Contoh: أَنْتَ تَشْرَبُ (kamu sedang minum). - Ya’, yaitu untuk menunjukan orang yang tidak ada atau yang dibicarakan (gho’ib/dia).
Contoh: زَيْدٌ يَاْكُلُ (Zaid sedang makan).
Keterangan: Apabila ada kalimat fi’il yang diawali oleh salah satu huruf mudhoro’ah diatas, namun tidak menunjukkan arti yang telah ditentukan, maka ia tidak dinamakan fi’il mudhore’. Misalnya: نَصَرَ (menolong), أَكْرَمَ (memuliakan), تَعَلَّمَ (belajar), يَسَرَ (mudah).
إِلاَّ الرُّبَاعِي غَيرِ ضَمٍّ مُجْتَنَبْ | ¤ | وَإِنْ بِمَعْلُوْمٍ فَفَتْحُهَا وَجَبْ |
Dan ketika ia berada di fi’il yang mabni ma’lum, maka wajib dibaca fathah, kecuali di fi’il ruba’i selain dhommah
Penjelasan Syarah:
Fi’il mudhori’ yang mabni maklum (mabni fa’il) maka huruf mudhoro’ahnya harus dibaca:
- Fathah yaitu apabila berada di fi’il tsulasi mujarrod atau tsulasi mazid khumasi atau sudasi atau fi’il ruba’i mazid.
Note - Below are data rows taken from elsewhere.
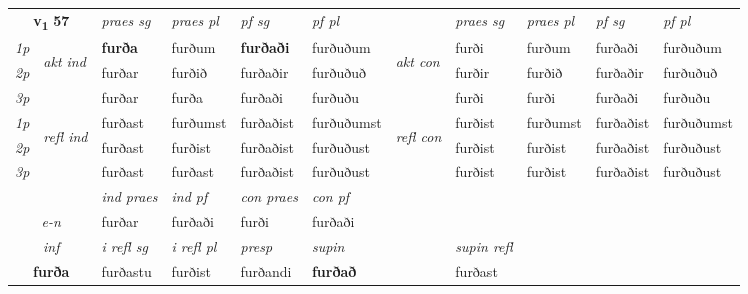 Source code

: \noindent
\begin{tabular}{lllllllllll} \toprule
\multicolumn{2}{c}{\textbf{v{\textsubscript{1}}} \Large{\textbf{57}}}  &  \textit{praes sg}  & \textit{praes pl}  &\textit{ pf sg} & \textit{pf pl} &  &  \textit{praes sg}  & \textit{praes pl}  & \textit{pf sg} & \textit{pf pl } \\*
	\cmidrule{3-6} \cmidrule{8-11}
 {\textit{1p}} & \multirow{3}{*}{\begin{turn}{90}\textit{akt ind}\end{turn}} & \textbf{furða} & furðum & \textbf{furðaði} & furðuðum & \multirow{3}{*}{\begin{turn}{90}\textit{akt con}\end{turn}} &furði & furðum & furðaði & furðuðum\\*
 {\textit{2p}} &  &  furðar  & furðið & furðaðir & furðuðuð & & furðir & furðið & furðaðir & furðuðuð \\*
{\textit{3p}} &  & furðar & furða & furðaði & furðuðu & & furði & furði& furðaði & furðuðu \\*
\cmidrule{3-6} \cmidrule{8-11}
 {\textit{1p}} & \multirow{3}{*}{\begin{turn}{90}\textit{refl ind}\end{turn}}  & furðast & furðumst & furðaðist & furðuðumst & \multirow{3}{*}{\begin{turn}{90}\textit{refl con}\end{turn}}  &furðist & furðumst & furðaðist & furðuðumst \\*
 {\textit{2p}} &  & furðast & furðist & furðaðist & furðuðust & &furðist & furðist & furðaðist & furðuðust \\*
 {\textit{3p}}  & & furðast & furðast & furðaðist & furðuðust & & furðist & furðist& furðaðist & furðuðust \\*
\cmidrule{3-6} \cmidrule{8-11}

   & &  \textit{ind praes} & \textit{ind pf} & \textit{con praes} & \textit{con pf} \\*
\multicolumn{2}{c}{ \textit{e-n} } & furðar & furðaði & furði & furðaði \\*

\cmidrule{3-8}
   \multicolumn{2}{c}{\textit{inf}}   & \textit{i refl sg} & \textit{i refl pl} & \textit{presp} & \textit{supin} && \textit{supin refl}  \\*
  \multicolumn{2}{c}{\textbf{furða}}    & furðastu & furðist & furðandi &  \textbf{furðað} && furðast  \\*
\end{tabular}


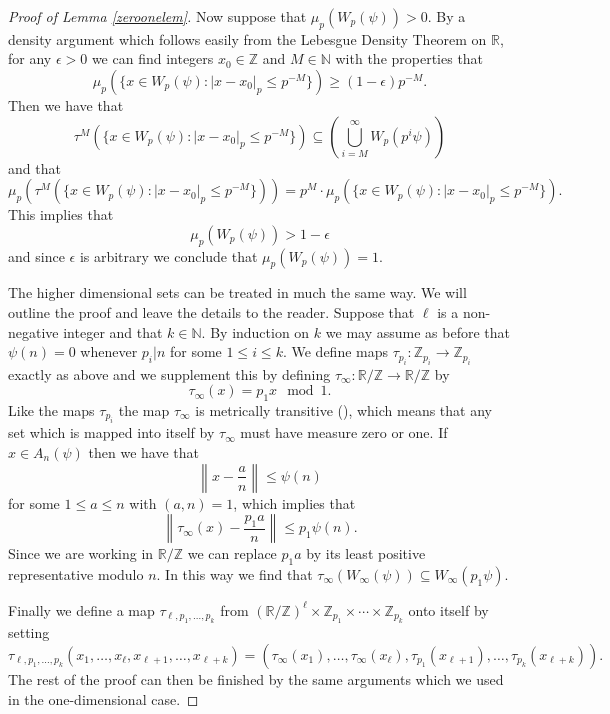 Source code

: \documentclass[12pt,reqno]{amsart}
\begin{document}
\begin{proof}[Proof of Lemma \ref{zeroonelem}]
Now suppose that $\mu_p(W_p(\psi))>0$. By a density argument which follows easily from the Lebesgue Density Theorem on ${\mathbb{R}}$, for any $\epsilon >0$ we can find integers $x_0\in{\mathbb{Z}}$ and $M\in{\mathbb{N}}$ with the properties that
\[\mu_p\left(\{x\in W_p(\psi):|x-x_0|_p\le p^{-M}\}\right)\ge (1-\epsilon)p^{-M}.\]
Then we have that
\[\tau^M\left(\{x\in W_p(\psi):|x-x_0|_p\le p^{-M}\}\right)\subseteq \left(\bigcup_{i=M}^{\infty}W_p(p^i\psi)\right)\]
and that
\[\mu_p\left(\tau^M\left(\{x\in W_p(\psi):|x-x_0|_p\le p^{-M}\}\right)\right)=p^M\cdot\mu_p\left(\{x\in W_p(\psi):|x-x_0|_p\le p^{-M}\}\right).\]
This implies that
\[\mu_p(W_p(\psi))>1-\epsilon\]
and since $\epsilon$ is arbitrary we conclude that $\mu_p(W_p(\psi))=1$.

The higher dimensional sets can be treated in much the same way. We will outline the proof and leave the details to the reader. Suppose that $\ell$ is a non-negative integer and that $k\in{\mathbb{N}}$. By induction on $k$ we may assume as before that $\psi(n)=0$ whenever $p_i|n$ for some $1\le i\le k$. We define maps $\tau_{p_i}:{\mathbb{Z}}_{p_i}{\rightarrow}{\mathbb{Z}}_{p_i}$ exactly as above and we supplement this by defining $\tau_\infty:{\mathbb{R}}/{\mathbb{Z}}{\rightarrow}{\mathbb{R}}/{\mathbb{Z}}$ by
\[\tau_\infty (x)=p_1x\mod 1.\]
Like the maps $\tau_{p_i}$ the map $\tau_\infty$ is metrically transitive (\cite{Gallagher}), which means that any set which is mapped into itself by $\tau_\infty$ must have measure zero or one. If $x\in A_n (\psi)$ then we have that
\[\left\|x-\frac{a}{n}\right\|\le \psi(n)\]
for some $1\le a\le n$ with $(a,n)=1$, which implies that
\[\left\|\tau_\infty(x)-\frac{p_1a}{n}\right\|\le p_1\psi(n).\]
Since we are working in ${\mathbb{R}}/{\mathbb{Z}}$ we can replace $p_1a$ by its least positive representative modulo $n$. In this way we find that $\tau_\infty(W_\infty(\psi))\subseteq W_\infty(p_1\psi)$.

Finally we define a map $\tau_{\ell,p_1,\ldots ,p_k}$ from $({\mathbb{R}}/{\mathbb{Z}})^{\ell}\times{\mathbb{Z}}_{p_1}\times\cdots\times{\mathbb{Z}}_{p_k}$ onto itself by setting
\[\tau_{\ell,p_1,\ldots ,p_k}(x_1,\ldots , x_\ell,x_{\ell+1},\ldots ,x_{\ell+k})=(\tau_\infty(x_1),\ldots , \tau_\infty(x_\ell),\tau_{p_1}(x_{\ell+1}),\ldots ,\tau_{p_k}(x_{\ell+k})).\] The rest of the proof can then be finished by the same arguments which we used in the one-dimensional case.
\end{proof}
\end{document}
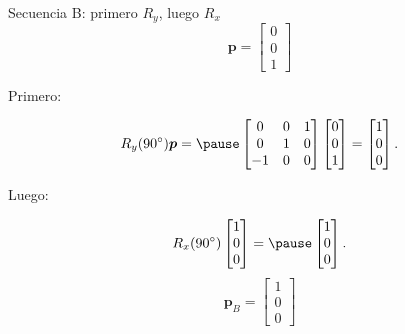 \documentclass[aspectratio=169,10pt]{beamer}
\begin{document}
\begin{frame}{Secuencia B: primero $R_y$, luego $R_x$}
    \small
    \[
    \boldsymbol{p}=\begin{bmatrix}0\\0\\1\end{bmatrix}
    \]

    Primero:

    \[
    R_y(90^\circ)\boldsymbol{p}
    =\pause
    \begin{bmatrix}
        0&0&1\\
        0&1&0\\
        -1&0&0
    \end{bmatrix}
    \begin{bmatrix}0\\0\\1\end{bmatrix}
    =
    \begin{bmatrix}1\\0\\0\end{bmatrix}.
    \]

    Luego:

    \[
    R_x(90^\circ)
    \begin{bmatrix}1\\0\\0\end{bmatrix}
    =\pause
    \begin{bmatrix}1\\0\\0\end{bmatrix}.
    \]
\vspace{0.2cm}
    \[
    \boxed{\boldsymbol{p}_B=\begin{bmatrix}1\\0\\0\end{bmatrix}}
    \]
\vspace{-0.2cm}
\pause
\end{frame}
\end{document}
Contoh: يَنْصُرُ، يَنْكَسِرُ، يَسْتَغْفِرُ، يَتَدَحْرَجُ. - Dhommah yaitu apabila berada di fi’il ruba’i mujarrod atau ruba’i mulhaq atau di fi’il tsulasi mazid ruba’i.
Contoh: يُفَرِّحُ، يُدَحْرِجُ، يُجَلْبِبُ، يُكْرِمُ، يُقَاتِلُ.
مِنَ الَّذِى عَلىَ ثَلاَثَةٍ عَدَا ¤ وَمَا قُبَيْلَ الْأَخِرِ اكْسِرْ أَبَدَا كَاللاَّتِى مِنْ تَفَاعَلَ اْوْ تَفَعْلَلَ ¤ فِيْمَا عَدَا مَا جَاءَ مِنْ تَفَعَّلاَ
Bacalah kasroh selamanya pada huruf sebelum akhir di fi’il mudhori’ dari fi’il-fi’il yang hurufnya melebihi dari tiga.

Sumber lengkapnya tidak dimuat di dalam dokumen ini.